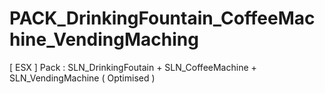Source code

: # PACK_DrinkingFountain_CoffeeMachine_VendingMaching
[ ESX ] Pack : SLN_DrinkingFoutain + SLN_CoffeeMachine + SLN_VendingMachine ( Optimised )
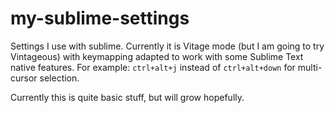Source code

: # my-sublime-settings
Settings I use with sublime. 
Currently it is Vitage mode (but I am going to try Vintageous) with keymapping 
adapted to work with some Sublime Text native features. For example: `ctrl+alt+j` 
instead of `ctrl+alt+down` for multi-cursor selection.

Currently this is quite basic stuff, but will grow hopefully.
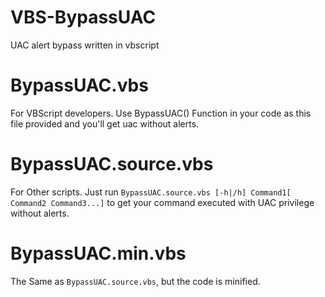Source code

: # VBS-BypassUAC
UAC alert bypass written in vbscript

# BypassUAC.vbs
For VBScript developers. Use BypassUAC() Function in your code as this file provided and you'll get uac without alerts.

# BypassUAC.source.vbs
For Other scripts. Just run `BypassUAC.source.vbs [-h|/h] Command1[ Command2 Command3...]` to get your command executed with UAC privilege without alerts.

# BypassUAC.min.vbs
The Same as `BypassUAC.source.vbs`, but the code is minified.
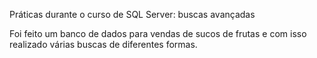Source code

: Práticas durante o curso de SQL Server: buscas avançadas

Foi feito um banco de dados para vendas de sucos de frutas e com isso realizado várias buscas de diferentes formas.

(WORK TASK):
In the material above, find each line that contains the word "BypassUAC", and select it.

(SOLUTION TO THIS PROBLEM):
: # VBS-BypassUAC
# BypassUAC.vbs
For VBScript developers. Use BypassUAC() Function in your code as this file provided and you'll get uac without alerts.
# BypassUAC.source.vbs
For Other scripts. Just run `BypassUAC.source.vbs [-h|/h] Command1[ Command2 Command3...]` to get your command executed with UAC privilege without alerts.
# BypassUAC.min.vbs
The Same as `BypassUAC.source.vbs`, but the code is minified.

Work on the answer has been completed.